De prediking is zo bezien geen 'waagstuk'. , , In het licht van 1 Kor. 2 en 3 is de prediking een geloofsstuk. Een geloofsstuk, omdat zij gedragen wordt door de eigen betuiging Gods, dat Hij Zijn Woord, dat wij prediken, wil stellen tot een kracht. Hij wil daardoor geestelijke zegen schenken. Wanneer wij in heilig beven niet anders begeren dan de boodschap Gods te brengen, mogen wij Gods zegen verwachten. Wij richten ons dan niet naar de verlangens der mensen, hoe

ook gevarieerd, maar zoeken de zekerheid, dat wij, het getuigenis Gods doen klinken met woorden die de Heilige Geest leert. Zo is de prediking een geloofsdaad...", aldus prof. Kremer in zijn al eerder aangehaald werk over de prediking.

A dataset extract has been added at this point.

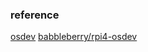 ### reference
[osdev](https://wiki.osdev.org/Raspberry_Pi_Bare_Bones)
[babbleberry/rpi4-osdev](https://github.com/babbleberry/rpi4-osdev)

Laten de predikers steeds door dit hoog motief gedreven blijven in hun preekarbeid. Betoning van geest en kracht. Iemand schreef eens: het is voor de prediker nodig meer gebruik te maken van de binnenkamer om daar, op de knieën voor God, in Jezus' school vurig te worden van geest en met kracht te worden versterkt door Zijn Geest in de inwendige mens. Wat waar, nog altijd. Meer de binnenkamer dan de vergaderzaal. Meer de studeerkamer dan de koffiekamer. De nood der gemeente is nog altijd de nood der prediking. Om wat te zeggen te hebben, moeten we eerst en meer leren luisteren. Verkeren aan Christus' voeten als een Maria eertijds. Anders rollen er wel woorden vanaf de kansel de gemeente in, maar wordt er niets gezegd. Concentratie op het Woord in de stilte van het bid-en studeervertrek onder inwachting van Gods Geest brengt tot een bediening in betoning van geest en kracht. Zo kreeg God in Corinthe een gemeente aan Zijn voeten. En Hij wil en doet het heden niet anders.

Geloof uit God geboren

„Opdat uw geloof niet zou zijn in wijsheid der mensen, maar in de kracht Gods", met de woorden 'zijn in' hebben we misschien enige moeite, 't Is te lezen als: ontspringen aan, zijn leven of voeding vinden in, wortelen in, leven uit. Paulus wijst hier de grond van het geloof der gemeente Gods in Corinthe aan. Als een bepaalde spreektechniek of zekere rhetorische trucs of gevoelsmatige beïnvloeding het gedaan hadden toen Paulus tot de stedelingen van Corinthe sprak, dan zou hun geloof ontsprongen zijn aan wijsheid van mensen. Maar nu rust hun geloof enkel op de kracht Gods. Dat gegeven heeft z'n betekenis voor het leven des geloofs. Daarbij komt het niet aan te bouwen op mensen of menselijke wijsheid maar alleen op de kracht Gods. „Daarom zullen wij weten dat dit de eigenschap des geloofs is, dat het op God alleen rust en niet aan mensen hangt. Want de zekerheid des geloofs moet zo groot zijn, dat zij niet valle, al wordt zij d.oor alle kunstgrepen en listen der hel besprongen, maar standvastig volharde en alle aanvallen dragen", aldus Calvijn. En hij zegt er dan bij dat dit alleen maar kan als wij er vast van overtuigd zijn geraakt dat ons geloof bij God vandaan komt en niet het gevolg is van menselijke wijsheid.

Geloof, levend geloof is geloof dat verworteld is in God Zelf. Dat houdt alleen stand vanwege de standvastigheid Gods. Geloof, zogenaamd geloof, stoelend op menselijke gevoelens alleen of veroorzaakt door een prediking naar de mens, houdt geen stand. Maar zal na korter of langere tijd verdwijnen, wegsmelten, opdrogen.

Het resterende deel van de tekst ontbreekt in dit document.